Updated - January 17, 2018 11:00 pm IST

A five judge Constitution Bench led by CJI Dipak Misra on Wednesday took up all Aadhaar related petitions. A series of public interest cases, led by a batch of 27 petitions challenging the Aadhaar scheme are being heard back-to-back.

On the first day, senior advocate Shyam Divan began the argument with an overview of his submissions for petitioners challenging the Aadhaar. He said the issue is complicated and the Supreme Court will have to get ready for a long haul.

Whether Aadhaar is violative of the abiding values of the Constitution and does it precipitates a future where the all-intrusive State does not recognise an individual but a number? This was the basis of Mr. Divan's argument.

At one stage, Justice Chandrachud asked if the state cannot compel citizens to part with biometrics in public interest, say to ensure right to education?

Here are the key takeaways from the argument against Aadhaar put forth by Mr. Divan:

"Aadhaar goads public to move away from a deterministic identity system to a probablistic one. Fingerprints do not match 100%. Depends on factors like pressure, sweat, growing up, angle.
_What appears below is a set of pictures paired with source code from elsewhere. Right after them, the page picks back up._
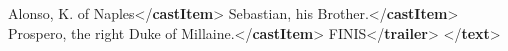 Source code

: \begin{shaded}
\hspace*{1em}\hspace*{1em}Alonso, K. of Naples{</\textbf{castItem}>}\mbox{}\newline 
\hspace*{1em}\hspace*{1em}Sebastian, his Brother.{</\textbf{castItem}>}\mbox{}\newline 
\hspace*{1em}\hspace*{1em}Prospero, the right Duke of Millaine.{</\textbf{castItem}>}\mbox{}\newline 
\hspace*{1em}\mbox{}\newline 
\hspace*{1em}FINIS{</\textbf{trailer}>}\mbox{}\newline 
{}\mbox{}\newline 
{</\textbf{text}>}\end{shaded}\egroup\par \noindent  \par
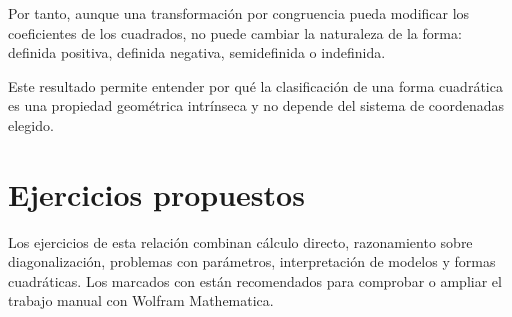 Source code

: Por tanto, aunque una transformación por congruencia pueda modificar los coeficientes de los cuadrados, no puede cambiar la naturaleza de la forma: definida positiva, definida negativa, semidefinida o indefinida.

Este resultado permite entender por qué la clasificación de una forma cuadrática es una propiedad geométrica intrínseca y no depende del sistema de coordenadas elegido.

\section*{Ejercicios propuestos}

Los ejercicios de esta relación combinan cálculo directo, razonamiento sobre diagonalización, problemas con parámetros, interpretación de modelos y formas cuadráticas. Los marcados con \M están recomendados para comprobar o ampliar el trabajo manual con Wolfram Mathematica.

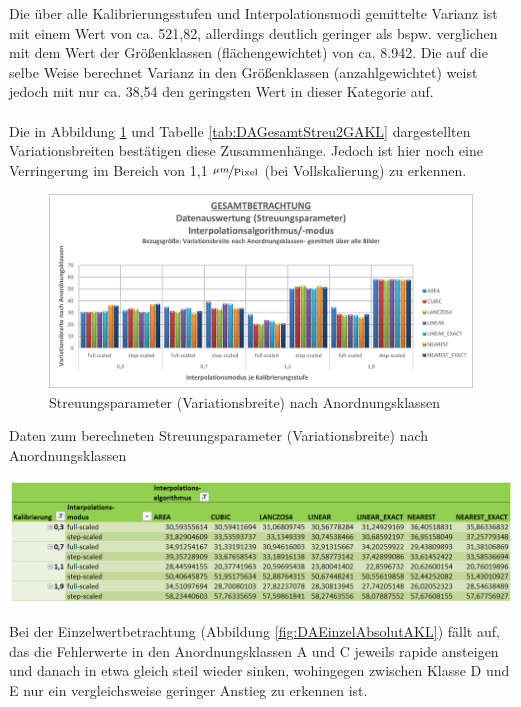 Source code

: \documentclass[
fontsize=10pt, 
listof = totoc,
parskip = half	
]{report}
\begin{document}
\noindent Die über alle Kalibrierungsstufen und Interpolationsmodi gemittelte Varianz ist mit einem Wert von ca. 521,82, allerdings deutlich geringer als bspw. verglichen mit dem Wert der Größenklassen (flächengewichtet) von ca. 8.942. Die auf die selbe Weise berechnet Varianz in den Größenklassen (anzahlgewichtet) weist jedoch mit nur ca. 38,54 den geringsten Wert in dieser Kategorie auf. 
\\\\
\noindent Die in Abbildung \ref{fig:DAGesamtStreu2AKL} und Tabelle \ref{tab:DAGesamtStreu2GAKL} dargestellten Variationsbreiten bestätigen diese Zusammenhänge. Jedoch ist hier noch eine Verringerung im Bereich von 1,1 $\nicefrac{\mu m}{\text{Pixel}}$ (bei Vollskalierung) zu erkennen.

\begin{figure}[H]
	\centering
	\includegraphics[width=\textwidth, height=\textheight, keepaspectratio]{pics/DA_Gesamt_Streu2_AKL}
	\caption{Streuungsparameter (Variationsbreite) nach Anordnungsklassen}
	\label{fig:DAGesamtStreu2AKL}
\end{figure}

\begin{table}[H]
	\caption{Daten zum berechneten Streuungsparameter (Variationsbreite) nach Anordnungsklassen}
	\centering
	\includegraphics[width=\textwidth, height=\textheight, keepaspectratio]{pics/Tab_DA_Gesamt_Streu2_AKL}
	\label{tab:DAGesamtStreu2GAKL}
\end{table}

\noindent Bei der Einzelwertbetrachtung (Abbildung \ref{fig:DAEinzelAbsolutAKL}) fällt auf, das die Fehlerwerte in den Anordnungsklassen A und C jeweils rapide ansteigen und danach in etwa gleich steil wieder sinken, wohingegen zwischen Klasse D und E nur ein vergleichsweise geringer Anstieg zu erkennen ist.
\end{document}
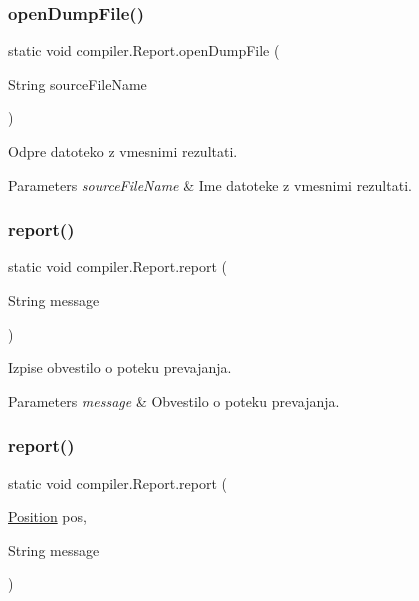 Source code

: \subsubsection{\texorpdfstring{open\+Dump\+File()}{openDumpFile()}}
{\footnotesize\ttfamily static void compiler.\+Report.\+open\+Dump\+File (\begin{DoxyParamCaption}\item[{String}]{source\+File\+Name }\end{DoxyParamCaption})\hspace{0.3cm}{\ttfamily [static]}}

Odpre datoteko z vmesnimi rezultati.


\begin{DoxyParams}{Parameters}
{\em source\+File\+Name} & Ime datoteke z vmesnimi rezultati. \\
\hline
\end{DoxyParams}
\mbox{\label{classcompiler_1_1_report_ad913b6bd4c1c19b97b79e3ceda6c9f62}} 
\subsubsection{\texorpdfstring{report()}{report()}\hspace{0.1cm}{\footnotesize\ttfamily [1/2]}}
{\footnotesize\ttfamily static void compiler.\+Report.\+report (\begin{DoxyParamCaption}\item[{String}]{message }\end{DoxyParamCaption})\hspace{0.3cm}{\ttfamily [static]}}

Izpise obvestilo o poteku prevajanja.


\begin{DoxyParams}{Parameters}
{\em message} & Obvestilo o poteku prevajanja. \\
\hline
\end{DoxyParams}
\mbox{\label{classcompiler_1_1_report_a2163c1c6dbc01e8987c0b4251f088e95}} 
\subsubsection{\texorpdfstring{report()}{report()}\hspace{0.1cm}{\footnotesize\ttfamily [2/2]}}
{\footnotesize\ttfamily static void compiler.\+Report.\+report (\begin{DoxyParamCaption}\item[{\hyperlink{classcompiler_1_1_position}{Position}}]{pos,  }\item[{String}]{message }\end{DoxyParamCaption})\hspace{0.3cm}{\ttfamily [static]}}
How can my entitlements u/the Constitution be made probablistic?"

"People behind Aadhaar thought biometric duplication cases would be only arnd 1000 in the entire country. That's 0.057% of the entire country. A Jan 15, 2017 RTI shows 6.23 crore cases of biometric duplication."

"With what they are doing with Aadhaar, you may not be able to continue as a resident of India."

"From 2009 to 2016, Aadhaar enrollment continued without a statutory regime. There was no free consent. There was no "opt out" option."

"The concept of 'eminent domain' does not extend to the human body. There is of course something called personal body autonomy."

"Whether citizens can be compelled to use their body as markers for identification."

"Aadhaar is a giant electronic mesh"

"Even quashing of the Aadhaar Act is not enough. Elements of Aadhaar will continue to operate through other laws like the Money Laundering Act."

"Petitioners are not elitists but those who have worked in the rural parts and found that Aadhaar is an instrument of exclusion."

"For a large number of the rural population the Aadhaar biometrics do not match because they are into manual work."

"The petitioners have worked with children. Aadhaar tethers them even before they reach the age of realisation"

"Nine-judge Bench which upheld the right to privacy completely rejected the govt's argument that the challenge against Aadhaar is elitist."